Although initially conceived by the New South Wales State Government as a local
venture Sydney's Bid soon developed into a project of national importance boasting the
active involvement of wide cross sections of Australian society, including both major
political parties, unions, industry and commerce, ethnic and indigenous community
groups. In a time of uncertainty and change, the successful Olympic Bid appeared to
offer a reaffirmation of Australia's achievements as a nation and was highlighting the
potential of the Sydney Olympics as an agent for 'national reconciliation and
reconstruction' .
This thesis sets out to examine the phenomenon of the Sydney Olympic Bid within the
current debate on national identity in Australia. How, if at all, did the Olympic Bid
impact on the nation building process in Australia? There are no exact terms of
measurement for the status of a nation's identity hence it is not aimed to quantify
statistically a possible impact of the Bid. The main objectives of the research are twofold.

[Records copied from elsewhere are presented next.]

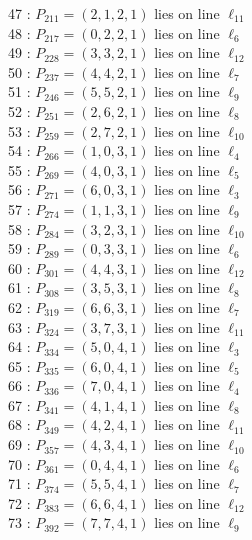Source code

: \documentclass{article}
\begin{document}
{\begin{multicols}{2}
47 : $P_{211}=( 2, 1, 2, 1 )$ lies on line $\ell_{11}$\\
48 : $P_{217}=( 0, 2, 2, 1 )$ lies on line $\ell_{6}$\\
49 : $P_{228}=( 3, 3, 2, 1 )$ lies on line $\ell_{12}$\\
50 : $P_{237}=( 4, 4, 2, 1 )$ lies on line $\ell_{7}$\\
51 : $P_{246}=( 5, 5, 2, 1 )$ lies on line $\ell_{9}$\\
52 : $P_{251}=( 2, 6, 2, 1 )$ lies on line $\ell_{8}$\\
53 : $P_{259}=( 2, 7, 2, 1 )$ lies on line $\ell_{10}$\\
54 : $P_{266}=( 1, 0, 3, 1 )$ lies on line $\ell_{4}$\\
55 : $P_{269}=( 4, 0, 3, 1 )$ lies on line $\ell_{5}$\\
56 : $P_{271}=( 6, 0, 3, 1 )$ lies on line $\ell_{3}$\\
57 : $P_{274}=( 1, 1, 3, 1 )$ lies on line $\ell_{9}$\\
58 : $P_{284}=( 3, 2, 3, 1 )$ lies on line $\ell_{10}$\\
59 : $P_{289}=( 0, 3, 3, 1 )$ lies on line $\ell_{6}$\\
60 : $P_{301}=( 4, 4, 3, 1 )$ lies on line $\ell_{12}$\\
61 : $P_{308}=( 3, 5, 3, 1 )$ lies on line $\ell_{8}$\\
62 : $P_{319}=( 6, 6, 3, 1 )$ lies on line $\ell_{7}$\\
63 : $P_{324}=( 3, 7, 3, 1 )$ lies on line $\ell_{11}$\\
64 : $P_{334}=( 5, 0, 4, 1 )$ lies on line $\ell_{3}$\\
65 : $P_{335}=( 6, 0, 4, 1 )$ lies on line $\ell_{5}$\\
66 : $P_{336}=( 7, 0, 4, 1 )$ lies on line $\ell_{4}$\\
67 : $P_{341}=( 4, 1, 4, 1 )$ lies on line $\ell_{8}$\\
68 : $P_{349}=( 4, 2, 4, 1 )$ lies on line $\ell_{11}$\\
69 : $P_{357}=( 4, 3, 4, 1 )$ lies on line $\ell_{10}$\\
70 : $P_{361}=( 0, 4, 4, 1 )$ lies on line $\ell_{6}$\\
71 : $P_{374}=( 5, 5, 4, 1 )$ lies on line $\ell_{7}$\\
72 : $P_{383}=( 6, 6, 4, 1 )$ lies on line $\ell_{12}$\\
73 : $P_{392}=( 7, 7, 4, 1 )$ lies on line $\ell_{9}$\\

\end{multicols}}
\end{document}
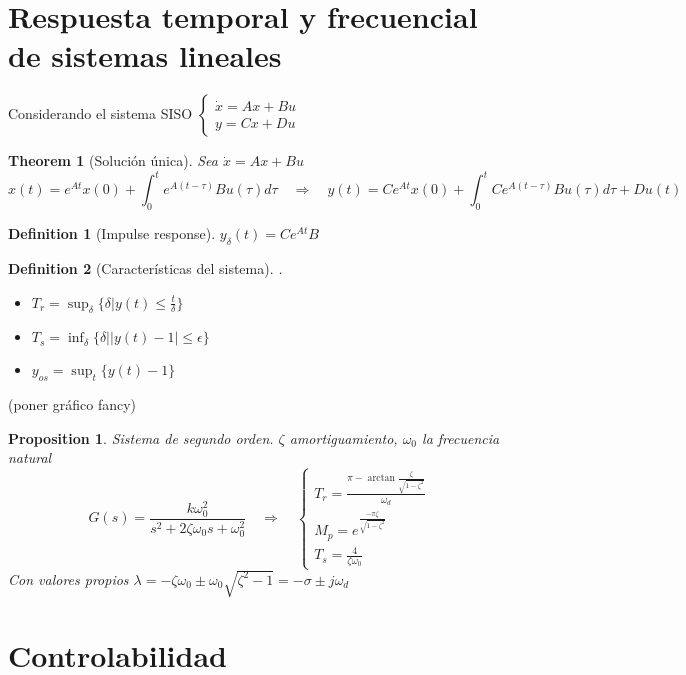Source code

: \documentclass[leqno]{article}
\newtheorem*{theorem}{Theorem}
\newtheorem*{proposition}{Proposition}
\newtheorem*{definition}{Definition}
\begin{document}
\section{Respuesta temporal y frecuencial de sistemas lineales}


Considerando el sistema SISO $\displaystyle \begin{cases}
  \dot{x} = Ax + Bu \\
  y = Cx+Du
\end{cases}$

\begin{theorem}[Solución única] Sea $\dot{x} = Ax + Bu$ 
  \[
 x(t) = e^{At}x(0) + \int_0^t e^{A(t-\tau )}Bu(\tau )d\tau \quad  \Rightarrow \quad
 y(t) = Ce^{At}x(0) + \int_0^t Ce^{A(t-\tau )}Bu(\tau )d\tau + Du(t)
  \] 
\end{theorem}

\begin{definition}[Impulse response] $y_\delta(t) = Ce^{At}B$

\end{definition}

\begin{definition}[Características del sistema] . 
  \begin{itemize}[topsep=-6pt, itemsep=0pt]
	\item $T_r = \sup_{\delta} \{\delta | y(t)\le \frac{t}{\delta}\}$ 
	\item $T_s=\inf_{\delta} \{\delta| |y(t)-1|\le \epsilon \}$ 
	\item $y_{os}= \sup_t\{y(t)-1\}$
  \end{itemize}
\end{definition}

(poner gráfico fancy)

\begin{proposition}
Sistema de segundo orden. $\zeta$ amortiguamiento, $\omega _0$ la frecuencia natural
\[
G(s)=\frac{k\omega _0^2}{s^2+2\zeta \omega _0 s + \omega _{0}^2} \quad \Rightarrow \quad\begin{cases}
  T_r = \frac{\pi - \arctan \frac{\zeta}{\sqrt{1-\zeta^2} }}{\omega _d}\\
  M_p = e^{\frac{-\pi \zeta}{\sqrt{1-\zeta^2} }}\\
  T_s = \frac{4}{\zeta\omega _0}
\end{cases}
\] 
Con valores propios $\lambda= -\zeta \omega _0 \pm \omega _0\sqrt{\zeta^2-1}  = -\sigma \pm j\omega _d$
\end{proposition}


\section{Controlabilidad}
\end{document}
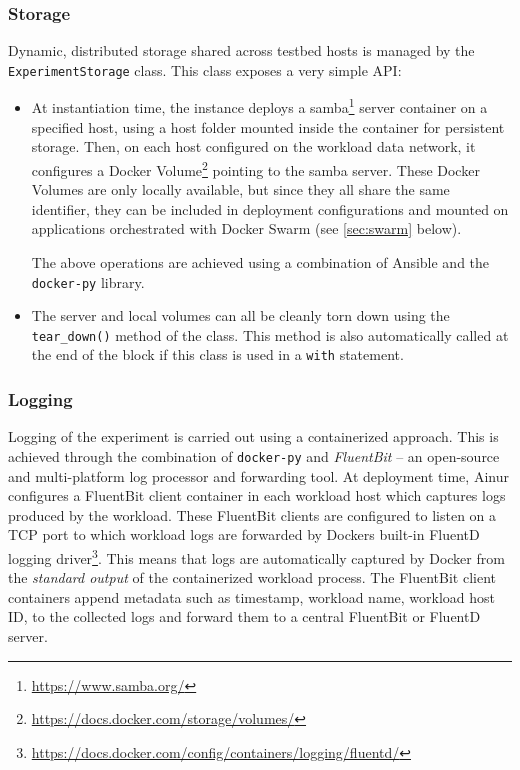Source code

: \subsubsection{Storage}\label{sec:storage}

Dynamic, distributed storage shared across testbed hosts is managed by the \texttt{ExperimentStorage} class.
This class exposes a very simple \gls{API}:
\begin{itemize}
    \item At instantiation time, the instance deploys a samba\footnote{\url{https://www.samba.org/}} server container on a specified host, using a host folder mounted inside the container for persistent storage.
    Then, on each host configured on the workload data network, it configures a Docker Volume\footnote{\url{https://docs.docker.com/storage/volumes/}} pointing to the samba server.
    These Docker Volumes are only locally available, but since they all share the same identifier, they can be included in deployment configurations and mounted on applications orchestrated with Docker Swarm (see \cref{sec:swarm} below).

    The above operations are achieved using a combination of Ansible and the \texttt{docker-py} library.

    \item The server and local volumes can all be cleanly torn down using the \texttt{tear_down()} method of the class.
    This method is also automatically called at the end of the block if this class is used in a \texttt{with} statement.
\end{itemize}


\subsubsection{Logging}\label{sec:logging}

Logging of the experiment is carried out using a containerized approach.
This is achieved through the combination of \texttt{docker-py} and \textit{FluentBit} -- an open-source and multi-platform log processor and forwarding tool.
At deployment time, Ainur configures a FluentBit client container in each workload host which captures logs produced by the workload.
These FluentBit clients are configured to listen on a \gls{TCP} port to which workload logs are forwarded by Dockers built-in FluentD logging driver\footnote{\url{https://docs.docker.com/config/containers/logging/fluentd/}}.
This means that logs are automatically captured by Docker from the \emph{standard output} of the containerized workload process.
The FluentBit client containers append metadata such as timestamp, workload name, workload host ID, to the collected logs and forward them to a central FluentBit or FluentD server.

First to identify and critically analyse the theoretical/philosophical and historical
processes that delineate the phenomenon of the Olympic Bid. Second to establish a
framework of relationships that connect those processes. How do they interact?
It is argued that the concept of national identity as a sense of collectivity is centred upon
an act of imagination within the spheres of subjectivity. Although being an abstract
concept that is often likened to quasi religious observance, the nation is set in and
subjected to the power relations of the socio political framework within a bounded
territory. The imagined community of nation does not occur naturally, it requires an
active process of communication that relies on symbolic representations such as flags,
anthems, a history of heroic acts, and collective experiences. It is within the context of
symbolic representations and imagination that the Olympic Bid operated and ultimately,
however temporarily, impacted on Australian nationhood. Undoubtedly, the Olympic Bid
has given a grand promise of a collective identity that is based on an all inclusive
membership. However, it is argued that the bid operated predominantly through
projections of an idealised future that imposed versions of Australianness, namely
multiculturalism and reconciliation with the indigenous people, which by no means can
be considered as fully developed or resolved within the current process of redefining
Australian identity.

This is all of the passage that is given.